I’m reading Five Days at Memorial about a hospital in the aftermath of hurricane Katrina. There, patients were dependent upon machinery to keep them alive. Without electricity, they could and did die.
Am I dependent upon AA? Yes, and I don’t know. I couldn’t stop drinking without it and I could keep drinking and live. But now, is it so much a part of me that I don’t need it anymore?
People comment here from time to time that for various reasons they don’t go to meetings. There are places in the world where there are no meetings. Would I drink if I lived there? I don’t think so, but I don’t know. Part of the function of AA meetings in my life is to remind me where I came from and where I would return if I drank. No meetings won’t likely be an issue for me as long as I live unless something drastic happens to AA. Also, I see the elderly and people who can’t drive being taken to meetings, and I hope someone will take me if I’m ever in that position. I know that when people go into long-term care, like a nursing home, the meetings effectively stop. At that point I probably wouldn’t be able to get alcohol, if that ever happens to me.

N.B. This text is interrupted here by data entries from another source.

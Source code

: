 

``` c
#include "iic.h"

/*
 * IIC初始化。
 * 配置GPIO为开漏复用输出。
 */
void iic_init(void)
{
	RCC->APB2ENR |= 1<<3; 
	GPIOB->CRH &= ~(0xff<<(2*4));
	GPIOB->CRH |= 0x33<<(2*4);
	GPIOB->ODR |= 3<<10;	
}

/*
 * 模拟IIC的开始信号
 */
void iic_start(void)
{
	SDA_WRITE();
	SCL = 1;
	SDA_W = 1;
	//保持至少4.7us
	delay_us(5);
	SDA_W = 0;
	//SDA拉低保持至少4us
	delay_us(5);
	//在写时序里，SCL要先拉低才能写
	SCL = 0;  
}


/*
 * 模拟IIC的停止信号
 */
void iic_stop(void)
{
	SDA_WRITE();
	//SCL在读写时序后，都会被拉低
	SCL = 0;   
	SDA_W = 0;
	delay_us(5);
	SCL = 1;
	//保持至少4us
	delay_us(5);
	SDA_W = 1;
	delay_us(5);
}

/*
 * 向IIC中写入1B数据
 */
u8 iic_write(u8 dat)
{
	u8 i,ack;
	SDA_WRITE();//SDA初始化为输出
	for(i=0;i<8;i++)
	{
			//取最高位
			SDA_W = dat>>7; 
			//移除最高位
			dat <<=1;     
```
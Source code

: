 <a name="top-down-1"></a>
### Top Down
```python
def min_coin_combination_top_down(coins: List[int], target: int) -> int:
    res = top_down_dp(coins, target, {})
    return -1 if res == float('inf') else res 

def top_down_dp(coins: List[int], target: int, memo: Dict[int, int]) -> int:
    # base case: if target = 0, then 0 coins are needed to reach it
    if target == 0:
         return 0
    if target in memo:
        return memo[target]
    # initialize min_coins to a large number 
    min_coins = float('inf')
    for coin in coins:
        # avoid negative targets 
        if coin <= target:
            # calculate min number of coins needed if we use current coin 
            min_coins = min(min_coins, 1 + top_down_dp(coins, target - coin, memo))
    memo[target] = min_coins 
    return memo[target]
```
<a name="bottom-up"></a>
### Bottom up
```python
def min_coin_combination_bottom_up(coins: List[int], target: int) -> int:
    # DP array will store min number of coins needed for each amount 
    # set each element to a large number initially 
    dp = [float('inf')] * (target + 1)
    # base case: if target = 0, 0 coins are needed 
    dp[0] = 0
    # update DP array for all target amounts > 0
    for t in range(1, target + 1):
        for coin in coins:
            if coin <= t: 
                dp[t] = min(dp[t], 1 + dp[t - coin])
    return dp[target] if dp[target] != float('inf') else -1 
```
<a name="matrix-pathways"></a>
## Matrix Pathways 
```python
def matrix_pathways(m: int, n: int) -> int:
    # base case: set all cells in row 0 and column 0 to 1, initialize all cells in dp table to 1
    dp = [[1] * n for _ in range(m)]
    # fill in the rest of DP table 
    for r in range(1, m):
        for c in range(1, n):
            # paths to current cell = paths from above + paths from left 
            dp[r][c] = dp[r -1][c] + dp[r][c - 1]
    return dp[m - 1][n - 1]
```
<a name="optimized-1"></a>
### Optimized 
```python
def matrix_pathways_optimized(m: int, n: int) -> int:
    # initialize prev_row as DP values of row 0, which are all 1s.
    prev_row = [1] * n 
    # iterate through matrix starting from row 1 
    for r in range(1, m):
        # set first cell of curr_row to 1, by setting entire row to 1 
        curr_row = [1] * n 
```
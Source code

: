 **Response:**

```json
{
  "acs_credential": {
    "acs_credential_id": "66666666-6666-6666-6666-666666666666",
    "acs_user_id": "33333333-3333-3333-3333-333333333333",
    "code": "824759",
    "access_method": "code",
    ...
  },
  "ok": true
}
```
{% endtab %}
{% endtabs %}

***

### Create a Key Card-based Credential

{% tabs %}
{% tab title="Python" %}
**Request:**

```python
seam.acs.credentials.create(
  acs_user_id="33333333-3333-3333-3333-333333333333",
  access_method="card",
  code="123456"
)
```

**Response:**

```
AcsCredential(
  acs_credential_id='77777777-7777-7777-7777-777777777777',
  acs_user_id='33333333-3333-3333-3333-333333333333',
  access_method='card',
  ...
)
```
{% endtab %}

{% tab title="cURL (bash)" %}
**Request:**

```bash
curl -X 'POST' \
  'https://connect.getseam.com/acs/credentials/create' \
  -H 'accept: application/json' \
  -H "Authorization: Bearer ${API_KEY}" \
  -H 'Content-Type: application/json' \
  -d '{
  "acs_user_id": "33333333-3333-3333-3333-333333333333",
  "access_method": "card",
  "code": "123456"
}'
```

Drinking, I was dependent on my mother. Granted, I was young, but I could not support myself and drink also. That dependence wasn’t good. I depended on alcohol to let me live even as it was killing me. This is why I sought out AA and a solution.
When I finally stopped relapsing, I was so afraid of drinking and dying that I gladly depended on AA and it didn’t let me down. Not everyone in AA is a good person, and depending on an individual in AA is not a good thing. But the group will eventually steer newcomers away from harmful people. I hope it will.
So now, what do I depend on, what do I fall back on? It is the things I’ve learned in AA over the years that keep me sober and so, alive. I depend on the program to have the answers I need and I depend on the people and the literature to reveal those answers to me. I don’t know if I still need them to live, but I believe I need them to live well today. I’m lucky to be dependent on something to dependable.